Stored data
************

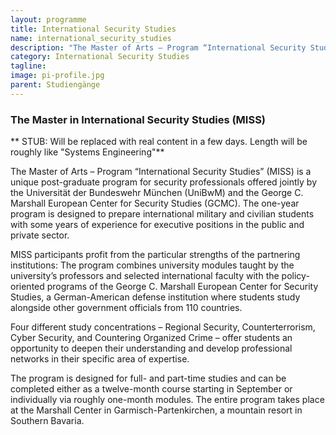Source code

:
 ```yaml
---
layout: programme
title: International Security Studies
name: international_security_studies
description: "The Master of Arts – Program “International Security Studies” (MISS) is a unique post-graduate program for security professionals offered jointly by the Universität der Bundeswehr München (UniBwM) and the George C. Marshall European Center for Security Studies (GCMC)."
category: International Security Studies
tagline: 
image: pi-profile.jpg
parent: Studiengänge
---
```


### The Master in International Security Studies (MISS)

** STUB: Will be replaced with real content in a few days. Length will be roughly like "Systems Engineering"**

The Master of Arts – Program “International Security Studies” (MISS) is a unique post-graduate program for security professionals offered jointly by the Universität der Bundeswehr München (UniBwM) and the George C. Marshall European Center for Security Studies (GCMC). The one-year program is designed to prepare international military and civilian students with some years of experience for executive positions in the public and private sector.

MISS participants profit from the particular strengths of the partnering institutions: The program combines university modules taught by the university’s professors and selected international faculty with the policy-oriented programs of the George C. Marshall European Center for Security Studies, a German-American defense institution where students study alongside other government officials from 110 countries.

Four different study concentrations – Regional Security, Counterterrorism, Cyber Security, and Countering Organized Crime – offer students an opportunity to deepen their understanding and develop professional networks in their specific area of expertise.

The program is designed for full- and part-time studies and can be completed either as a twelve-month course starting in September or individually via roughly one-month modules. The entire program takes place at the Marshall Center in Garmisch-Partenkirchen, a mountain resort in Southern Bavaria.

************

**EXERCISE DETAILS**
Each line from the beginning of the entries up to and including the one containing "STUB: Will be" must be restated exactly. Pictures are to be left out.

**RESPONSE FOR THIS EXERCISE**
Source code

:
 ```yaml
---
layout: programme
title: International Security Studies
name: international_security_studies
description: "The Master of Arts – Program “International Security Studies” (MISS) is a unique post-graduate program for security professionals offered jointly by the Universität der Bundeswehr München (UniBwM) and the George C. Marshall European Center for Security Studies (GCMC)."
category: International Security Studies
tagline: 
image: pi-profile.jpg
parent: Studiengänge
---
```


### The Master in International Security Studies (MISS)

** STUB: Will be replaced with real content in a few days. Length will be roughly like "Systems Engineering"**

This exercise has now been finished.